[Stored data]

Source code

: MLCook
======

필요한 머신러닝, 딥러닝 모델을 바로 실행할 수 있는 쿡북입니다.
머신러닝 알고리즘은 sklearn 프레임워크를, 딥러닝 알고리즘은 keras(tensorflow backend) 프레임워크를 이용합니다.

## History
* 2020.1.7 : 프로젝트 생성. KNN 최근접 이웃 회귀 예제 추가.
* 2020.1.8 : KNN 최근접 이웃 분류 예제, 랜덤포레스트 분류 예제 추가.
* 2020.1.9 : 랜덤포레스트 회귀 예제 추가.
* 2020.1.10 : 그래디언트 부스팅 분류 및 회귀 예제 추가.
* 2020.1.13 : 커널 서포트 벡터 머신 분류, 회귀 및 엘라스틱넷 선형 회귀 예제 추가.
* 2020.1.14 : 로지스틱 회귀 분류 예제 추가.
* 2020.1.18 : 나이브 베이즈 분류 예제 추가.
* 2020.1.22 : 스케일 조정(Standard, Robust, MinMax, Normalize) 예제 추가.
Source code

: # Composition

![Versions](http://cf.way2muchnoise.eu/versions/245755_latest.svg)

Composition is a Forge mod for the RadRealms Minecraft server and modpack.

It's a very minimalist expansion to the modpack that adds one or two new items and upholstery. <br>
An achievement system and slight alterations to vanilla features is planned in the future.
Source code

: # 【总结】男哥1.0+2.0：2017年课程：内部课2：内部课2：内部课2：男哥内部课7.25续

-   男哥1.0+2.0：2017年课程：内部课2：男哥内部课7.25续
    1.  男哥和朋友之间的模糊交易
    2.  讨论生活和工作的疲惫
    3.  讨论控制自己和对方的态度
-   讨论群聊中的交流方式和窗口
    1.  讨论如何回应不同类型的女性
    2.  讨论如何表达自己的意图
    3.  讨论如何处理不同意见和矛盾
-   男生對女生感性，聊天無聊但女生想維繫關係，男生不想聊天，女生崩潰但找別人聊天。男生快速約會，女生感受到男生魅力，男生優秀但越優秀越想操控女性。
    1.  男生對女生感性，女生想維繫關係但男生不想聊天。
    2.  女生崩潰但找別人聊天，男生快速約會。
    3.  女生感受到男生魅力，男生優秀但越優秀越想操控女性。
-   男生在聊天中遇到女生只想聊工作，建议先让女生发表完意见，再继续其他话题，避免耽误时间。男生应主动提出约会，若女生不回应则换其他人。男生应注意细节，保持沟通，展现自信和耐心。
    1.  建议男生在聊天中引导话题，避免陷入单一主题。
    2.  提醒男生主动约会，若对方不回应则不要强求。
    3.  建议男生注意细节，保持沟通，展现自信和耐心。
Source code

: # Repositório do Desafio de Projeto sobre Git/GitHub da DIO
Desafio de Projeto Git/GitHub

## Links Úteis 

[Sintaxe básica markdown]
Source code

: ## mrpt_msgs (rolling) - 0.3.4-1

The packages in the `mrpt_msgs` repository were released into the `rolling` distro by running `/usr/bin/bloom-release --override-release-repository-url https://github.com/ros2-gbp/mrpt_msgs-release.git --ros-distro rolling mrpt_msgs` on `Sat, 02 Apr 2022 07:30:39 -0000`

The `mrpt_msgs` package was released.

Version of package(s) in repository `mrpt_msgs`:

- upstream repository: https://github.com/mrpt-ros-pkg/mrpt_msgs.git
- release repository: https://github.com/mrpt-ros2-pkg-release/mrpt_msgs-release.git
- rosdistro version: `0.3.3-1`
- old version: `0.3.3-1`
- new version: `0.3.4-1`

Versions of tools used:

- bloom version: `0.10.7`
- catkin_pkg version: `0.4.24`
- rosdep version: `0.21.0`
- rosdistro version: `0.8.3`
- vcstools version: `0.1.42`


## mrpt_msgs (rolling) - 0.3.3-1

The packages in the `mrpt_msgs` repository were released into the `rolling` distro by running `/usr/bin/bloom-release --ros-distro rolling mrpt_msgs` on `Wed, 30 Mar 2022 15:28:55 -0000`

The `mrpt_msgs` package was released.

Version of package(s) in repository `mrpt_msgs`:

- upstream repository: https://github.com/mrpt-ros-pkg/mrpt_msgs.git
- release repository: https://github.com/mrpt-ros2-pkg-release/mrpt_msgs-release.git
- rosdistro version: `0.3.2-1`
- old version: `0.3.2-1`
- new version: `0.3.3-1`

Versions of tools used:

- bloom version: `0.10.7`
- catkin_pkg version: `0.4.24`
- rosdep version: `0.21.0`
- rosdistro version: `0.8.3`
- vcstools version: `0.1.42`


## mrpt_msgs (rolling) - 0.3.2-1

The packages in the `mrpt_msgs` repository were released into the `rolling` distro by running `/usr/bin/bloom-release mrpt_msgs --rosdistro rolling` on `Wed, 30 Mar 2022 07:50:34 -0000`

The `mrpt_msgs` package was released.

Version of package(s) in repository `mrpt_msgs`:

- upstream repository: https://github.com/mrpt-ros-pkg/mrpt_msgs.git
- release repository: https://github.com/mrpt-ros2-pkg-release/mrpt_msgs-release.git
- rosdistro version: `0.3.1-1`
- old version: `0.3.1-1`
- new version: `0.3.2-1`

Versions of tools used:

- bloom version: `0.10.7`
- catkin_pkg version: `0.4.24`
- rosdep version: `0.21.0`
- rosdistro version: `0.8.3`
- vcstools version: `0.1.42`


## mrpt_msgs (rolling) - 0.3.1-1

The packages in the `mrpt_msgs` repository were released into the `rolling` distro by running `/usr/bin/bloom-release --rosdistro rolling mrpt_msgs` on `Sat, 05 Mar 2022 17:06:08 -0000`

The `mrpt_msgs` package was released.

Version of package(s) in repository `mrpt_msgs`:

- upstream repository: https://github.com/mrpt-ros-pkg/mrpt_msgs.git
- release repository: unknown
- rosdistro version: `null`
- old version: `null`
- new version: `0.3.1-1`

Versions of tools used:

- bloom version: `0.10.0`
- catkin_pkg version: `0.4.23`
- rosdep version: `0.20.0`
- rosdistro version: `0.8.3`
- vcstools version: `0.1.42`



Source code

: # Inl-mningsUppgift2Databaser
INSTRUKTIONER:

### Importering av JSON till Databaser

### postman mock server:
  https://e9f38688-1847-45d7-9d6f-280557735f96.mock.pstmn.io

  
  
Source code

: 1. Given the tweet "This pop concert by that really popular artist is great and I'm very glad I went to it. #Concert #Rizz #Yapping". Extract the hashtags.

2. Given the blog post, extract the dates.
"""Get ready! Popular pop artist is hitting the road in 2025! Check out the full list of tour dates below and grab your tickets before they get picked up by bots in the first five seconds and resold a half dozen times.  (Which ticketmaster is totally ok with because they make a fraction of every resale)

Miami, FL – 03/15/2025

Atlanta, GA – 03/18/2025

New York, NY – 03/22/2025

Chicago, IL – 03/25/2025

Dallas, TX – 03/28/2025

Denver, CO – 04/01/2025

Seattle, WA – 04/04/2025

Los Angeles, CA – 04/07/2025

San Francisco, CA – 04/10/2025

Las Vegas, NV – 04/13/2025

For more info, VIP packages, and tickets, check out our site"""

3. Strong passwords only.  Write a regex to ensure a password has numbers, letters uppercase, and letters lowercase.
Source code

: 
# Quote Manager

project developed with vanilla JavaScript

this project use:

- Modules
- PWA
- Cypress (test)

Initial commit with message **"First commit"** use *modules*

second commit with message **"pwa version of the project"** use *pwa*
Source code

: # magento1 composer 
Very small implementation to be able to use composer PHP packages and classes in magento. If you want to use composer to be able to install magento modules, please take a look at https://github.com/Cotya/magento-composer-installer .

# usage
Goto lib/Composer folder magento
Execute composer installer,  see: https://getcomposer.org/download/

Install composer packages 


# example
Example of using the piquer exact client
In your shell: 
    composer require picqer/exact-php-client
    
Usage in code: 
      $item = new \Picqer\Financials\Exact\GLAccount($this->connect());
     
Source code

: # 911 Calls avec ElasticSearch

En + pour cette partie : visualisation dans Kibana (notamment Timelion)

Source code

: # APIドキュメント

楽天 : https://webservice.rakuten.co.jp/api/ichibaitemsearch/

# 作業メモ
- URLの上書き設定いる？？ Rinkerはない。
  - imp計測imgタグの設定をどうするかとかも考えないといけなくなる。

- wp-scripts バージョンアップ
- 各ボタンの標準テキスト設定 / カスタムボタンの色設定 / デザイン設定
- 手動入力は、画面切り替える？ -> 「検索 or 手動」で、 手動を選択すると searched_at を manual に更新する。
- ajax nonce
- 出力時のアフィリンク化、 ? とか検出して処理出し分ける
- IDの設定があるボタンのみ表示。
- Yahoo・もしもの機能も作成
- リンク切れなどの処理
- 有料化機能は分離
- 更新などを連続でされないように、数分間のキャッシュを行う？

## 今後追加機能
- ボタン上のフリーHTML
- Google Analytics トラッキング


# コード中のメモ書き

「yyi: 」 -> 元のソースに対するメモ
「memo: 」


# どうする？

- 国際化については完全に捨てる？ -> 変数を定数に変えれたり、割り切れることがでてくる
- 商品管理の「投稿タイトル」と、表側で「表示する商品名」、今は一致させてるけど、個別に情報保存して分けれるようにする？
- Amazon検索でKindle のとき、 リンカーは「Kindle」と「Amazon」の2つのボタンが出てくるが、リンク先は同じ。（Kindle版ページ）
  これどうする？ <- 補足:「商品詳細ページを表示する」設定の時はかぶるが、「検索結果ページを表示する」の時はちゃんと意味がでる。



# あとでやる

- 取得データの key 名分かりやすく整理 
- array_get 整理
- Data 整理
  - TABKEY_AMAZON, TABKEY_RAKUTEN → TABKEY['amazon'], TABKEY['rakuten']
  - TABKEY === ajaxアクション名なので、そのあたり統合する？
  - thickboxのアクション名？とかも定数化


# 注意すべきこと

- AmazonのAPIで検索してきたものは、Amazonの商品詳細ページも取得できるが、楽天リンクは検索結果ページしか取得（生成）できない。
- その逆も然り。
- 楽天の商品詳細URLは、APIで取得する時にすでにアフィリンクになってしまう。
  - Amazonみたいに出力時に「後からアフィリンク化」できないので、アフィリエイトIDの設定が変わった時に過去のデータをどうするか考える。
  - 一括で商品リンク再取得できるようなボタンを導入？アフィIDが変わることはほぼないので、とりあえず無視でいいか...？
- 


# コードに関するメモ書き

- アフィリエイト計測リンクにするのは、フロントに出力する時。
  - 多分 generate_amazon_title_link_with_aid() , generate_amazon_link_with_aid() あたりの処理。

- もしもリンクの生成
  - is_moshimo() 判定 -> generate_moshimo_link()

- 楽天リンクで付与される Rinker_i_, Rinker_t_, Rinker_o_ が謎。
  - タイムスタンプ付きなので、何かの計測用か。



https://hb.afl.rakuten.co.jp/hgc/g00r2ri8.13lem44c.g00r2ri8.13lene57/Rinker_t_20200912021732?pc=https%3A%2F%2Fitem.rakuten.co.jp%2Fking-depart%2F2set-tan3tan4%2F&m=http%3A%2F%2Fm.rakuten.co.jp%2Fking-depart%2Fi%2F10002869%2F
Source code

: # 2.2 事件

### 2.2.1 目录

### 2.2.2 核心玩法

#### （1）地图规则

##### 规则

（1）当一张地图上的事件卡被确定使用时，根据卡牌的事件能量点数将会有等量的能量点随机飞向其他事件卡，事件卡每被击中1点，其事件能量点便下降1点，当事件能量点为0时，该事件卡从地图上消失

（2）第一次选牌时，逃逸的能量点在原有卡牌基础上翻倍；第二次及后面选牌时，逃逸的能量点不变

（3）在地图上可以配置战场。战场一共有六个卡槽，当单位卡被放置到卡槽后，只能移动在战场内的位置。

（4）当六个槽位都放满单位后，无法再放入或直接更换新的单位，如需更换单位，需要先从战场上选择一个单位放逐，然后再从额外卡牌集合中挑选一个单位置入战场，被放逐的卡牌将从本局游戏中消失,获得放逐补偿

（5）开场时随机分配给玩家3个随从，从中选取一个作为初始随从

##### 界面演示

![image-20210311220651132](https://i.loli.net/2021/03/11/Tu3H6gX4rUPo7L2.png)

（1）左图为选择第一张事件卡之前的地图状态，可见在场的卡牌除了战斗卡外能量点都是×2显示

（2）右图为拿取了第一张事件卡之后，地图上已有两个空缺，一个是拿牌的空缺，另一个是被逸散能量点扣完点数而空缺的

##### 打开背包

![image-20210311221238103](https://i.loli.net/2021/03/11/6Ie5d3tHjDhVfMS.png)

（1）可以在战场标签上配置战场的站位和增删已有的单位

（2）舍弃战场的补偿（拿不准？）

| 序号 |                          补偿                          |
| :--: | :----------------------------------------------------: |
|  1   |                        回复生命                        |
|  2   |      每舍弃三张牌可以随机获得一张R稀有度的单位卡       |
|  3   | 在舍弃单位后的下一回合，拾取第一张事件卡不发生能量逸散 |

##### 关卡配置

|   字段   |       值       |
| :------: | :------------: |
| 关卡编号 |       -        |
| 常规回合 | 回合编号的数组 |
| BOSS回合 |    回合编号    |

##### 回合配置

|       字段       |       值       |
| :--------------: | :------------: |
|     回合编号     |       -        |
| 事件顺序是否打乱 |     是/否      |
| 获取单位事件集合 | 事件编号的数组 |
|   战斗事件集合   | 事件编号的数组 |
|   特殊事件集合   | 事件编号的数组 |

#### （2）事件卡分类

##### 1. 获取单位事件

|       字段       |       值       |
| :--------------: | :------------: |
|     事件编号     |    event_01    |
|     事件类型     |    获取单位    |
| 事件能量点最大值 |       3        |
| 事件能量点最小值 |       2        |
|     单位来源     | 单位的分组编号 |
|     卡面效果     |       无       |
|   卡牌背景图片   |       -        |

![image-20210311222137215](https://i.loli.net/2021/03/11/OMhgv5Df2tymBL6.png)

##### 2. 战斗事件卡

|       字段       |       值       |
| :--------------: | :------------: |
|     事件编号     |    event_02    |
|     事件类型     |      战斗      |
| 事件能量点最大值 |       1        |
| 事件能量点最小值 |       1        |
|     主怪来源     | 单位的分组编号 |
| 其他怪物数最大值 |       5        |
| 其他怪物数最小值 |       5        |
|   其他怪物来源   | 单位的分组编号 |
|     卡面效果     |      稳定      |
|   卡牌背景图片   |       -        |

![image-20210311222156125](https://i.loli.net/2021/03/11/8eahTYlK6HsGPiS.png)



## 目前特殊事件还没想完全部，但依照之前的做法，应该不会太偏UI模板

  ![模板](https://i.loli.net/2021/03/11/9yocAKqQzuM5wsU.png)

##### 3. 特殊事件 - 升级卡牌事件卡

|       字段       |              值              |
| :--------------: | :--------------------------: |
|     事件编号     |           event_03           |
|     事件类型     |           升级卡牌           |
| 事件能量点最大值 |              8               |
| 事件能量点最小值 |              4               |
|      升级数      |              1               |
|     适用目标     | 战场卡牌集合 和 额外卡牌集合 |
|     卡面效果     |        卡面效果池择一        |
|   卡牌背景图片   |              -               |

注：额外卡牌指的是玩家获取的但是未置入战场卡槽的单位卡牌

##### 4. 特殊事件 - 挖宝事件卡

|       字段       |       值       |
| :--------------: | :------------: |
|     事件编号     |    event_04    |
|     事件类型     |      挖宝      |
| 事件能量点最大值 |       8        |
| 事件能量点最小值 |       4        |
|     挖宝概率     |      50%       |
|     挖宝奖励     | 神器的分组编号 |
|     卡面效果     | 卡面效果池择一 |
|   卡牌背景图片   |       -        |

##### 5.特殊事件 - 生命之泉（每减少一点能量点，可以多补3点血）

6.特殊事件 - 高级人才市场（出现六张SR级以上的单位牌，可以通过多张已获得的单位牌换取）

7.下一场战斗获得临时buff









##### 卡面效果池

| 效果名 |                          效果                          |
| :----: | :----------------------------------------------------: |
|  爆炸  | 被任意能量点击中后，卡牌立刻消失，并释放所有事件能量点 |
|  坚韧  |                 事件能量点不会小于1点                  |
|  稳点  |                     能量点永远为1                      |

» **What you will do**:
In the entries above, find the line with "3. Strong passwords" and the line with "composer require picqer/exact-php-client", then restate word for word both of them and every line between, with nothing more.

» **Answer to the exercise**:
3. Strong passwords only.  Write a regex to ensure a password has numbers, letters uppercase, and letters lowercase.
Source code

: 
# Quote Manager

project developed with vanilla JavaScript

this project use:

- Modules
- PWA
- Cypress (test)

Initial commit with message **"First commit"** use *modules*

second commit with message **"pwa version of the project"** use *pwa*
Source code

: # magento1 composer 
Very small implementation to be able to use composer PHP packages and classes in magento. If you want to use composer to be able to install magento modules, please take a look at https://github.com/Cotya/magento-composer-installer .

# usage
Goto lib/Composer folder magento
Execute composer installer,  see: https://getcomposer.org/download/

Install composer packages 


# example
Example of using the piquer exact client
In your shell: 
    composer require picqer/exact-php-client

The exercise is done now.